Which begs the question of how lasting, durable and solid is the exciting, shifting, chaotic, digital knowledge world we’re constructing, deconstructing, exploding, reassembling, patterning and repatterning around ourselves right now. The technical and uninspiring term for it is “digital preservation”. The worry is that we have become creatures of the moment, building and sensemaking for now, and losing our sense of continuity, that essential way that we link past to future, that everything we create for now will be words blown away on a digital wind. Ephemeral.

Two shreds of comfort this week have come from two very different sources. In the first, Sebastian Mary reminds us that we have been here before, in a thoughtful essay on the comparisons and contrasts between Alexander Pope’s critique of the explosion of printed “rubbish” – as literacy and technology conspired at the end of the seventeenth century to make it absurdly easy to rush into print – and Andrew Keen’s diatribe against the explosion of fragmented hypertextual amateurism in The Cult of the Amateur.

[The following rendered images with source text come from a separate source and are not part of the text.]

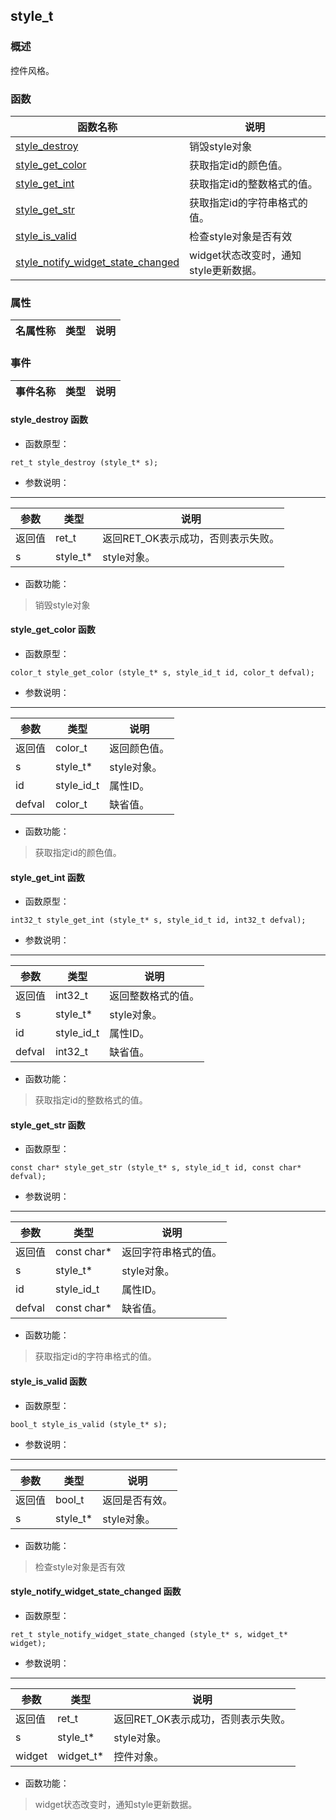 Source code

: ## style\_t
### 概述
 控件风格。

### 函数
<p id="style_t_methods">

| 函数名称 | 说明 | 
| -------- | ------------ | 
| <a href="#style_t_style_destroy">style\_destroy</a> | 销毁style对象 |
| <a href="#style_t_style_get_color">style\_get\_color</a> | 获取指定id的颜色值。 |
| <a href="#style_t_style_get_int">style\_get\_int</a> | 获取指定id的整数格式的值。 |
| <a href="#style_t_style_get_str">style\_get\_str</a> | 获取指定id的字符串格式的值。 |
| <a href="#style_t_style_is_valid">style\_is\_valid</a> | 检查style对象是否有效 |
| <a href="#style_t_style_notify_widget_state_changed">style\_notify\_widget\_state\_changed</a> | widget状态改变时，通知style更新数据。 |
### 属性
<p id="style_t_properties">

| 名属性称 | 类型 | 说明 | 
| -------- | ----- | ------------ | 
### 事件
<p id="style_t_events">

| 事件名称 | 类型  | 说明 | 
| -------- | ----- | ------- | 
#### style\_destroy 函数
* 函数原型：

```
ret_t style_destroy (style_t* s);
```

* 参数说明：

-----------------------

| 参数 | 类型 | 说明 |
| -------- | ----- | --------- |
| 返回值 | ret\_t | 返回RET\_OK表示成功，否则表示失败。 |
| s | style\_t* | style对象。 |
* 函数功能：

> <p id="style_t_style_destroy"> 销毁style对象




#### style\_get\_color 函数
* 函数原型：

```
color_t style_get_color (style_t* s, style_id_t id, color_t defval);
```

* 参数说明：

-----------------------

| 参数 | 类型 | 说明 |
| -------- | ----- | --------- |
| 返回值 | color\_t | 返回颜色值。 |
| s | style\_t* | style对象。 |
| id | style\_id\_t | 属性ID。 |
| defval | color\_t | 缺省值。 |
* 函数功能：

> <p id="style_t_style_get_color"> 获取指定id的颜色值。




#### style\_get\_int 函数
* 函数原型：

```
int32_t style_get_int (style_t* s, style_id_t id, int32_t defval);
```

* 参数说明：

-----------------------

| 参数 | 类型 | 说明 |
| -------- | ----- | --------- |
| 返回值 | int32\_t | 返回整数格式的值。 |
| s | style\_t* | style对象。 |
| id | style\_id\_t | 属性ID。 |
| defval | int32\_t | 缺省值。 |
* 函数功能：

> <p id="style_t_style_get_int"> 获取指定id的整数格式的值。




#### style\_get\_str 函数
* 函数原型：

```
const char* style_get_str (style_t* s, style_id_t id, const char* defval);
```

* 参数说明：

-----------------------

| 参数 | 类型 | 说明 |
| -------- | ----- | --------- |
| 返回值 | const char* | 返回字符串格式的值。 |
| s | style\_t* | style对象。 |
| id | style\_id\_t | 属性ID。 |
| defval | const char* | 缺省值。 |
* 函数功能：

> <p id="style_t_style_get_str"> 获取指定id的字符串格式的值。




#### style\_is\_valid 函数
* 函数原型：

```
bool_t style_is_valid (style_t* s);
```

* 参数说明：

-----------------------

| 参数 | 类型 | 说明 |
| -------- | ----- | --------- |
| 返回值 | bool\_t | 返回是否有效。 |
| s | style\_t* | style对象。 |
* 函数功能：

> <p id="style_t_style_is_valid"> 检查style对象是否有效




#### style\_notify\_widget\_state\_changed 函数
* 函数原型：

```
ret_t style_notify_widget_state_changed (style_t* s, widget_t* widget);
```

* 参数说明：

-----------------------

| 参数 | 类型 | 说明 |
| -------- | ----- | --------- |
| 返回值 | ret\_t | 返回RET\_OK表示成功，否则表示失败。 |
| s | style\_t* | style对象。 |
| widget | widget\_t* | 控件对象。 |
* 函数功能：

> <p id="style_t_style_notify_widget_state_changed"> widget状态改变时，通知style更新数据。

Where’s the comfort? Well we’ve been here before, and somehow we survived. Somehow, libraries like Saint-Gallen survived, and somehow, so did incredibly rich collections of ephemera like the Thomason Collection. Somehow, we’ll survive this risky forgetfulness-prone mess we’ve gotten ourselves into.

The second shred of comfort came across my radar thanks to Puna Das via KM-Forum and maps one of the ways by which that “somehow” might become a reality. It’s more technical, it’s not sexy, it’s a candle in the wind. But it’s hopeful.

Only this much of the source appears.